Himalaya se ami il trekking: l’Himalaya? Offre paesaggi mozzafiato e la duplice possibilità di: guardarti intorno dall’alto del tetto del mondo ed entrare in contatto con persone pronte ad accogliere con un entusiasmo lo straniero. In Nepal,potrai intraprendere dei percorsi che conducono anche i meno esperti alla conoscenza dell’Everest.Si arriva a Kukla con l’aereo e poi si parte a piedi alla scoperta di luoghi meravigliosi. Oppure, dal versante indiano dell’Himalaya,l’escursione comincia da Song, a qualche ora di distanza da Delhi, e prosegue verso le cime del Nanda Devi, considerata (secondo la mitologia indù) la montagna più alta dell’Himalaya.

California se ami il beach volley: nato a Santa Monica, in California, il beach volley ha impiegato decenni prima di entrare a far parte dei giochi olimpici ufficiali. Per assistere a un match come si deve, i luoghi giusti sono le spiagge californiane o brasiliane, dove questo sport ha sviluppato una lunga tradizione. Se hai semplicemente voglia di divertirti con qualche baghero e schiacciata sulla sabbia, anche la Riviera Romagnola è un posto perfetto!

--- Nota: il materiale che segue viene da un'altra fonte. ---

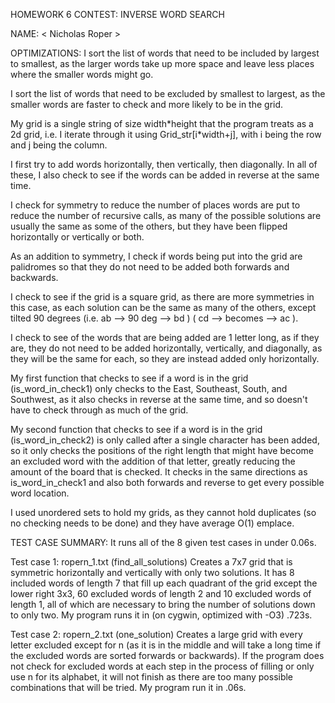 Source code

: HOMEWORK 6 CONTEST: INVERSE WORD SEARCH


NAME:  < Nicholas Roper >


OPTIMIZATIONS:
I sort the list of words that need to be included by largest to smallest, as the
larger words take up more space and leave less places where the smaller words might
go.

I sort the list of words that need to be excluded by smallest to largest, as the
smaller words are faster to check and more likely to be in the grid.

My grid is a single string of size width\*height that the program treats as a
2d grid, i.e. I iterate through it using Grid_str[i\*width+j], with i being the
row and j being the column.

I first try to add words horizontally, then vertically, then diagonally. In all of these,
I also check to see if the words can be added in reverse at the same time.

I check for symmetry to reduce the number of places words are put to reduce the number
of recursive calls, as many of the possible solutions are usually the same as some of
the others, but they have been flipped horizontally or vertically or both.

As an addition to symmetry, I check if words being put into the grid are palidromes so that
they do not need to be added both forwards and backwards.

I check to see if the grid is a square grid, as there are more symmetries in this case,
as each solution can be the same as many of the others, except tilted 90 degrees
(i.e. ab  -->  90 deg   -->  bd )
(     cd  -->  becomes  -->  ac ).

I check to see of the words that are being added are 1 letter long, as if they are, they
do not need to be added horizontally, vertically, and diagonally, as they will be the same
for each, so they are instead added only horizontally.

My first function that checks to see if a word is in the grid (is_word_in_check1) only checks
to the East, Southeast, South, and Southwest, as it also checks in reverse at the same time,
and so doesn't have to check through as much of the grid.

My second function that checks to see if a word is in the grid (is_word_in_check2) is only
called after a single character has been added, so it only checks the positions of the right
length that might have become an excluded word with the addition of that letter, greatly
reducing the amount of the board that is checked. It checks in the same directions as
is_word_in_check1 and also both forwards and reverse to get every possible word location. 

I used unordered sets to hold my grids, as they cannot hold duplicates (so no checking needs
to be done) and they have average O(1) emplace.





TEST CASE SUMMARY:
It runs all of the 8 given test cases in under 0.06s.

Test case 1: ropern_1.txt (find_all_solutions) Creates a 7x7 grid that is symmetric horizontally and vertically with only two solutions. It has 8 included words of length 7 that fill up each quadrant of the grid except the lower right 3x3, 60 excluded
words of length 2 and 10 excluded words of length 1, all of which are necessary to bring the number of solutions down to only
two. My program runs it in (on cygwin, optimized with -O3) .723s.

Test case 2: ropern_2.txt (one_solution) Creates a large grid with every letter excluded except for n (as it is in the middle and will take a long time if the excluded words are sorted forwards or backwards). If the program does not check for excluded
words at each step in the process of filling or only use n for its alphabet, it will not finish as there are too many possible
combinations that will be tried. My program run it in .06s. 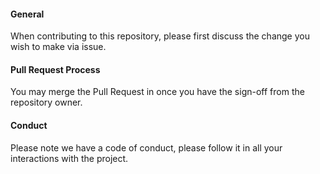 #### General
When contributing to this repository, please first discuss the change you wish to make via issue. 

#### Pull Request Process
You may merge the Pull Request in once you have the sign-off from the repository owner.

#### Conduct
Please note we have a code of conduct, please follow it in all your interactions with the project.

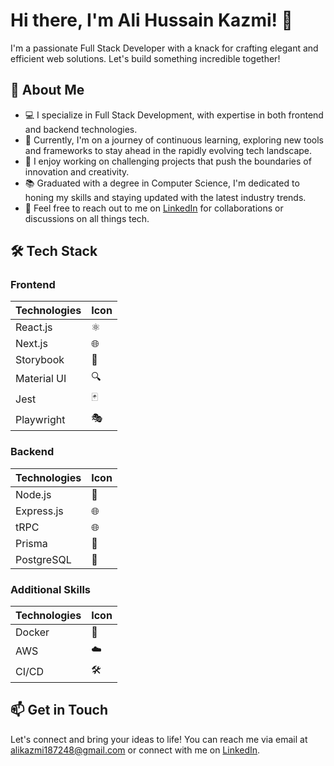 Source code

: <!-- Header -->

# Hi there, I'm Ali Hussain Kazmi! 👋

I'm a passionate Full Stack Developer with a knack for crafting elegant and efficient web solutions. Let's build something incredible together!

## 🚀 About Me

- 💻 I specialize in Full Stack Development, with expertise in both frontend and backend technologies.
- 🌱 Currently, I'm on a journey of continuous learning, exploring new tools and frameworks to stay ahead in the rapidly evolving tech landscape.
- 🔭 I enjoy working on challenging projects that push the boundaries of innovation and creativity.
- 📚 Graduated with a degree in Computer Science, I'm dedicated to honing my skills and staying updated with the latest industry trends.
- 💬 Feel free to reach out to me on [LinkedIn](https://www.linkedin.com/in/ali-hussain-kazmi-a62411227/) for collaborations or discussions on all things tech.

## 🛠️ Tech Stack

### Frontend
| Technologies | Icon |
|--------------|------|
| React.js     | ⚛️   |
| Next.js      | 🌐   |
| Storybook    | 📖   |
| Material UI  | 🔍   |
| Jest         | 🃏   |
| Playwright   | 🎭   |

### Backend
| Technologies | Icon |
|--------------|------|
| Node.js      | 🚀   |
| Express.js   | 🌐   |
| tRPC         | 🌐   |
| Prisma       | 🎨   |
| PostgreSQL   | 🐘   |

### Additional Skills
| Technologies | Icon |
|--------------|------|
| Docker       | 🐳   |
| AWS          | ☁️   |
| CI/CD        | 🛠️   |

## 📫 Get in Touch

Let's connect and bring your ideas to life! You can reach me via email at alikazmi187248@gmail.com or connect with me on [LinkedIn](https://www.linkedin.com/in/ali-hussain-kazmi-a62411227/).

Brasile se ami il surf: il Brasile? La meta prediletta dai surfisti, che qui vengono a cercare l’onda perfetta. Per capire la grande importanza che questo sport assume per il turismo brasiliano, basti pensare che la TAP air Portugal (linea aerea leader in Portogallo) ha eliminato da poco la tassa per il trasporto delle tavole da surf. Non a caso,tra fine giugno e inizio luglio Santa Catarina ospiterà l‘ ASP World Tour, il più importante campionato del mondo di surf professionistico. A Rio de Janeiro, invece, puoi trovare il modo di coniugare la visita della città con la possibilità di praticare il surf.

Quebec se ami pagaiare: sia i più avventurosi esperti che i principianti potranno trovare in questa regione canadese la giusta dose d’acqua per praticare uno sport faticoso ma in grado di regalare momenti entusiasmanti. Si parte a bordo del kayak per brevi spedizioni o viaggi di più giorni alla scoperta delle bellezze della zona. Pagaiare seguendo gli antichi movimenti appresi dagli Inuit, i primi ad usare il kayak come mezzo di spostamento, diventa ancora più emozionante se lo si fa in un ambiente naturale caratteristico come quello canadese.